A: Essentially, we are in full agreement. Allow me to explain the context of why such guidelines are actually needed. The norms were meant for the global banking system and were implemented primarily to rebuild confidence in the banking system and enhance systemic stability.
In India, the context is really the opposite. The banking system is already stable, well-capitalised and far less complex. Yet the requirement of Basel III norms is relevant for as over the next decade the challenges for Indian banks will become like their global counterparts. Therefore this is a right step in terms of preparing the Indian banks to address or prevent some of those challenges. Q: Will share market investors find any difference in the valuation of Indian banks immediately as of FY13?
A: If your question is related to the impact that will be on account of Basel III guidelines, my answer is from an immediate perspective is: No.

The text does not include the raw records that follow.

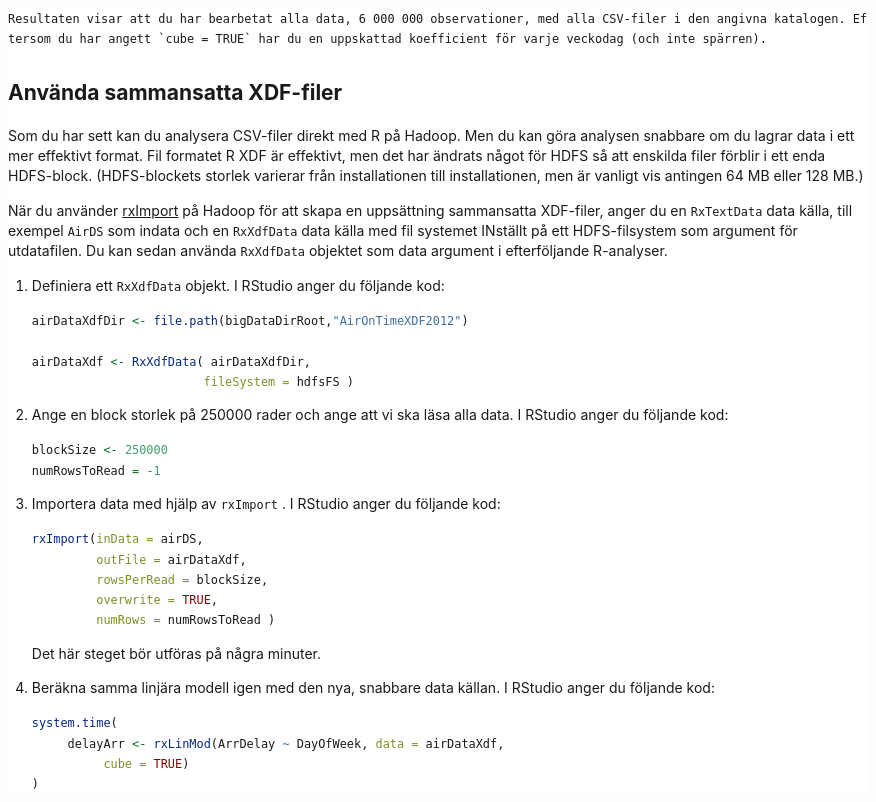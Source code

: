     Resultaten visar att du har bearbetat alla data, 6 000 000 observationer, med alla CSV-filer i den angivna katalogen. Eftersom du har angett `cube = TRUE` har du en uppskattad koefficient för varje veckodag (och inte spärren).

## <a name="use-composite-xdf-files"></a>Använda sammansatta XDF-filer

Som du har sett kan du analysera CSV-filer direkt med R på Hadoop. Men du kan göra analysen snabbare om du lagrar data i ett mer effektivt format. Fil formatet R XDF är effektivt, men det har ändrats något för HDFS så att enskilda filer förblir i ett enda HDFS-block. (HDFS-blockets storlek varierar från installationen till installationen, men är vanligt vis antingen 64 MB eller 128 MB.) 

När du använder [rxImport](https://docs.microsoft.com/machine-learning-server/r-reference/revoscaler/rximport) på Hadoop för att skapa en uppsättning sammansatta XDF-filer, anger du en `RxTextData` data källa, till exempel `AirDS` som indata och en `RxXdfData` data källa med fil systemet INställt på ett HDFS-filsystem som argument för utdatafilen. Du kan sedan använda `RxXdfData` objektet som data argument i efterföljande R-analyser.

1. Definiera ett `RxXdfData` objekt. I RStudio anger du följande kod:

    ```R
    airDataXdfDir <- file.path(bigDataDirRoot,"AirOnTimeXDF2012")
    
    airDataXdf <- RxXdfData( airDataXdfDir,
                            fileSystem = hdfsFS )
    ```

1. Ange en block storlek på 250000 rader och ange att vi ska läsa alla data. I RStudio anger du följande kod:

    ```R
    blockSize <- 250000
    numRowsToRead = -1
    ```

1. Importera data med hjälp av `rxImport` . I RStudio anger du följande kod:

    ```R
    rxImport(inData = airDS,
             outFile = airDataXdf,
             rowsPerRead = blockSize,
             overwrite = TRUE,
             numRows = numRowsToRead )
    ```
    
    Det här steget bör utföras på några minuter.

1. Beräkna samma linjära modell igen med den nya, snabbare data källan. I RStudio anger du följande kod:

    ```R
    system.time(
         delayArr <- rxLinMod(ArrDelay ~ DayOfWeek, data = airDataXdf,
              cube = TRUE)
    )
    ```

That is because the current capital of the Indian banking system, as a whole both as at the core equity level as well as at the total capital level, is well above the requirement or under the Basel III even after 2018, once the full Basel III happens.
So therefore the transition to the Basel III is not something that we believe will be a challenge. However, the challenge is going to be the requirement of raising additional capital on an ongoing basis to support the growth that will happen in the system.

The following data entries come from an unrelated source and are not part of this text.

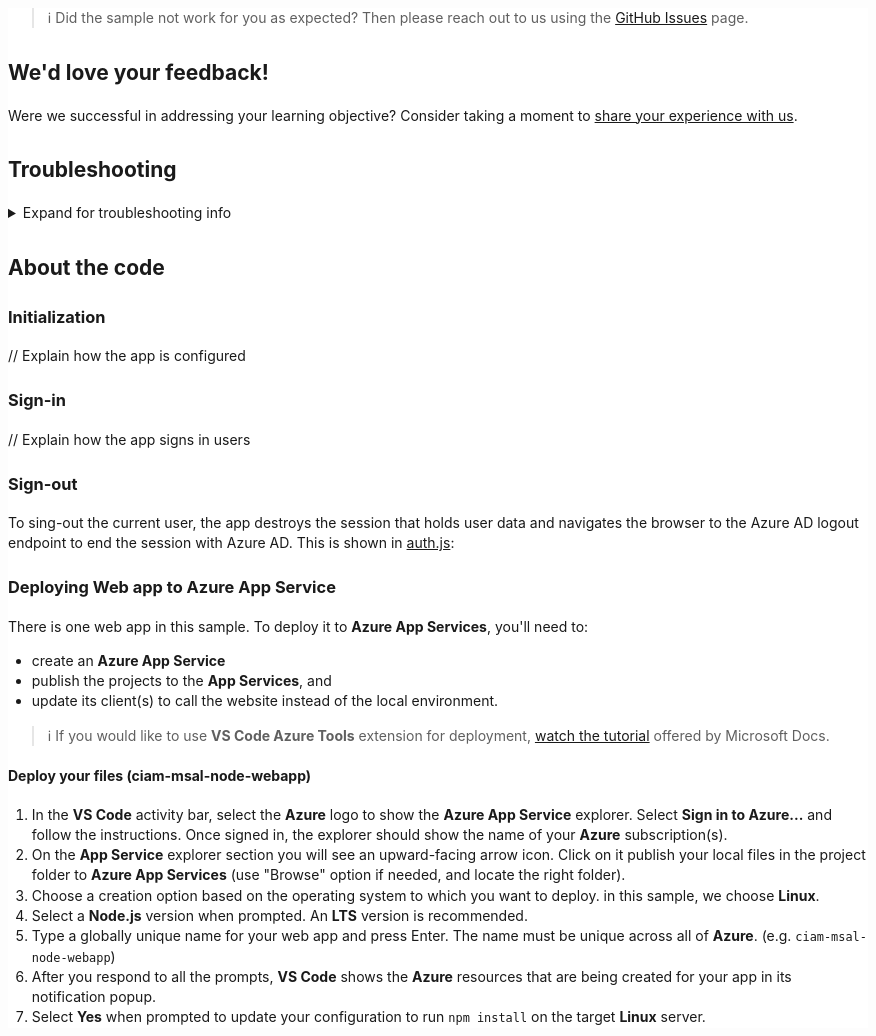 > :information_source: Did the sample not work for you as expected? Then please reach out to us using the [GitHub Issues](../../../../issues) page.

## We'd love your feedback!

Were we successful in addressing your learning objective? Consider taking a moment to [share your experience with us](https://forms.office.com/Pages/ResponsePage.aspx?id=v4j5cvGGr0GRqy180BHbR_ivMYEeUKlEq8CxnMPgdNZUNDlUTTk2NVNYQkZSSjdaTk5KT1o4V1VVNS4u).

## Troubleshooting

<details><summary>Expand for troubleshooting info</summary></details>

## About the code

### Initialization

// Explain how the app is configured

### Sign-in

// Explain how the app signs in users

### Sign-out

To sing-out the current user, the app destroys the session that holds user data and navigates the browser to the Azure AD logout endpoint to end the session with Azure AD. This is shown in [auth.js](./App/routes/auth.js):

```javascript
```

### Deploying Web app to Azure App Service

There is one web app in this sample. To deploy it to **Azure App Services**, you'll need to:

- create an **Azure App Service**
- publish the projects to the **App Services**, and
- update its client(s) to call the website instead of the local environment.

> :information_source: If you would like to use **VS Code Azure Tools** extension for deployment, [watch the tutorial](https://docs.microsoft.com/azure/developer/javascript/tutorial-vscode-azure-app-service-node-01) offered by Microsoft Docs.

#### Deploy your files (ciam-msal-node-webapp)

1. In the **VS Code** activity bar, select the **Azure** logo to show the **Azure App Service** explorer. Select **Sign in to Azure...** and follow the instructions. Once signed in, the explorer should show the name of your **Azure** subscription(s).
2. On the **App Service** explorer section you will see an upward-facing arrow icon. Click on it publish your local files in the project folder to **Azure App Services** (use "Browse" option if needed, and locate the right folder).
3. Choose a creation option based on the operating system to which you want to deploy. in this sample, we choose **Linux**.
4. Select a **Node.js** version when prompted. An **LTS** version is recommended.
5. Type a globally unique name for your web app and press Enter. The name must be unique across all of **Azure**. (e.g. `ciam-msal-node-webapp`)
6. After you respond to all the prompts, **VS Code** shows the **Azure** resources that are being created for your app in its notification popup.
7. Select **Yes** when prompted to update your configuration to run `npm install` on the target **Linux** server.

Secondly, the loss absorption clause, essentially to enhance the quality of capital that the Indian banking system will have, will lead to either higher pricing or a change in the investors' preference to invest in such instruments. Q: When will you start worrying about this for Indian banks, especially for state-owned banks where it is extremely difficult to make the government cough up capital?
A: The transition timeline from now till 2018 allows enough time for Indian banks to prepare themselves to raise equity and to be able to prepare the market and the system to adjust.

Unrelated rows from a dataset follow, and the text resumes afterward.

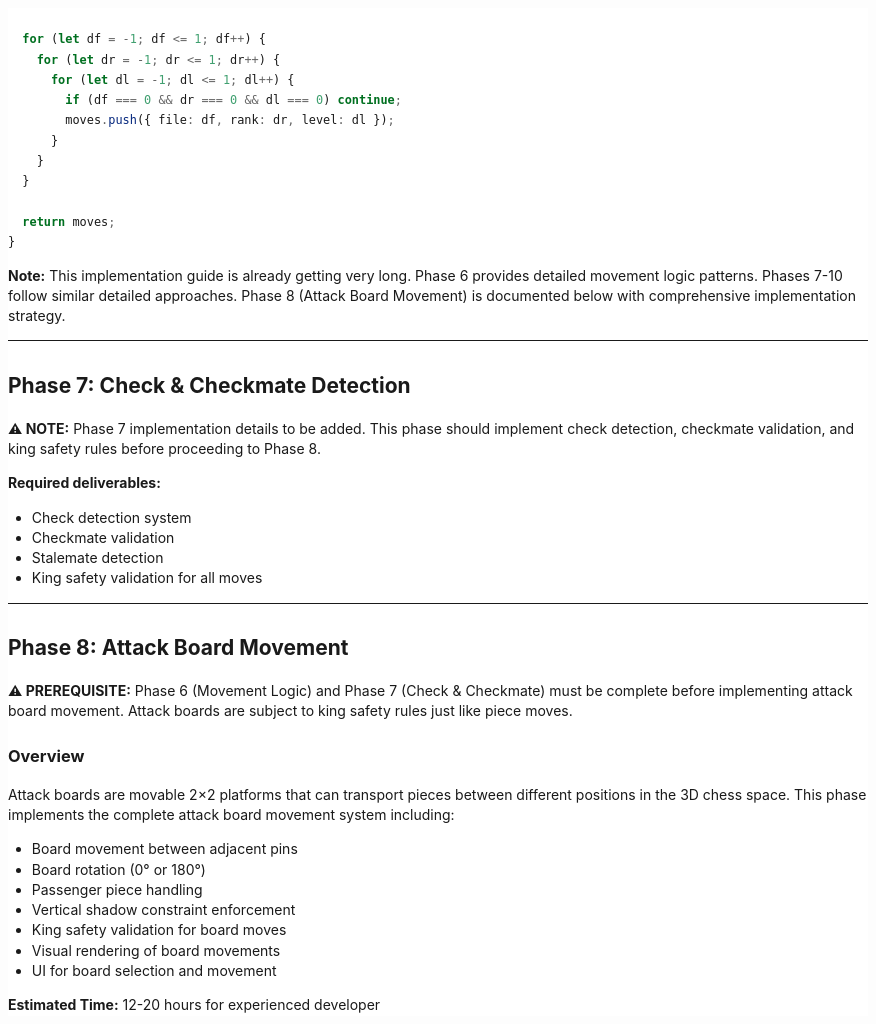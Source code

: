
 ```typescript

  for (let df = -1; df <= 1; df++) {
    for (let dr = -1; dr <= 1; dr++) {
      for (let dl = -1; dl <= 1; dl++) {
        if (df === 0 && dr === 0 && dl === 0) continue;
        moves.push({ file: df, rank: dr, level: dl });
      }
    }
  }

  return moves;
}
```

**Note:** This implementation guide is already getting very long. Phase 6 provides detailed movement logic patterns. Phases 7-10 follow similar detailed approaches. Phase 8 (Attack Board Movement) is documented below with comprehensive implementation strategy.

---

## Phase 7: Check & Checkmate Detection

**⚠️ NOTE:** Phase 7 implementation details to be added. This phase should implement check detection, checkmate validation, and king safety rules before proceeding to Phase 8.

**Required deliverables:**
- Check detection system
- Checkmate validation
- Stalemate detection
- King safety validation for all moves

---

## Phase 8: Attack Board Movement

**⚠️ PREREQUISITE:** Phase 6 (Movement Logic) and Phase 7 (Check & Checkmate) must be complete before implementing attack board movement. Attack boards are subject to king safety rules just like piece moves.

### Overview

Attack boards are movable 2×2 platforms that can transport pieces between different positions in the 3D chess space. This phase implements the complete attack board movement system including:

- Board movement between adjacent pins
- Board rotation (0° or 180°)
- Passenger piece handling
- Vertical shadow constraint enforcement
- King safety validation for board moves
- Visual rendering of board movements
- UI for board selection and movement

**Estimated Time:** 12-20 hours for experienced developer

From a quantum perspective, we believe that the total quantum that would be required essentially by Indian banks is going to be about Rs 1.4 lakh crore to meet growth requirements in terms of complying with these guidelines. Q: You mean upto 2018?
A: Yes, upto 2018 and in addition to that, the amount of capital can actually be higher by another Rs 1 lakh crore if the investor appetite for the non equity tier-I capital turns out to be weaker.